[Dataset entries]
Content starts
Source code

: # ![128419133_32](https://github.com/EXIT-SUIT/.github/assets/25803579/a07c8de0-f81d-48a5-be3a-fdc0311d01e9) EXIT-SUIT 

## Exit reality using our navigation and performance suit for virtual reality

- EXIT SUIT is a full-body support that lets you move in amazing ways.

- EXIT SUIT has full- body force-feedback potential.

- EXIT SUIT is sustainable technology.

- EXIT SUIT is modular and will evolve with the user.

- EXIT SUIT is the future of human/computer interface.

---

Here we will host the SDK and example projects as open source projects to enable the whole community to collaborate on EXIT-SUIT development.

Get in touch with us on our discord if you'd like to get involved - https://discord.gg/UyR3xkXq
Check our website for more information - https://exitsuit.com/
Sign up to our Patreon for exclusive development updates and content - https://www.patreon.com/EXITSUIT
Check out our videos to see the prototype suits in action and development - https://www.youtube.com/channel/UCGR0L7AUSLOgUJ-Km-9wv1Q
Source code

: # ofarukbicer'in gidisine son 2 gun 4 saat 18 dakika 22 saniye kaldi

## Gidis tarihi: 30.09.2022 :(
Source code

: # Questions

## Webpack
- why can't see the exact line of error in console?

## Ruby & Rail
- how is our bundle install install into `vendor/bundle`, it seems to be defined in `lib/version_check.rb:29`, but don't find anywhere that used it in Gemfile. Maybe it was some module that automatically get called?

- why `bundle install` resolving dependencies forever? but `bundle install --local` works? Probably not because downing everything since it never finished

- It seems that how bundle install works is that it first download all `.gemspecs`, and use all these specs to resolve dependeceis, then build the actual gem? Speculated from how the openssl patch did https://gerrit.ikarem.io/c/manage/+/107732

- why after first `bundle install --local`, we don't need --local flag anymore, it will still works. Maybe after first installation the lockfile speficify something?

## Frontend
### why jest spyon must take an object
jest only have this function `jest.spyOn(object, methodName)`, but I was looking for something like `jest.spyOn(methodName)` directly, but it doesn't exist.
Content ends
▸ TASK REQUIREMENTS: Between the first line of the entries above and the line with "Sign up to our", both included, copy every line exactly and nothing outside that range.

▸ SOLUTION TO THIS EXERCISE:
Source code

: # ![128419133_32](https://github.com/EXIT-SUIT/.github/assets/25803579/a07c8de0-f81d-48a5-be3a-fdc0311d01e9) EXIT-SUIT 

## Exit reality using our navigation and performance suit for virtual reality

- EXIT SUIT is a full-body support that lets you move in amazing ways.

- EXIT SUIT has full- body force-feedback potential.

- EXIT SUIT is sustainable technology.

- EXIT SUIT is modular and will evolve with the user.

- EXIT SUIT is the future of human/computer interface.

---

Here we will host the SDK and example projects as open source projects to enable the whole community to collaborate on EXIT-SUIT development.

Get in touch with us on our discord if you'd like to get involved - https://discord.gg/UyR3xkXq
Check our website for more information - https://exitsuit.com/
Sign up to our Patreon for exclusive development updates and content - https://www.patreon.com/EXITSUIT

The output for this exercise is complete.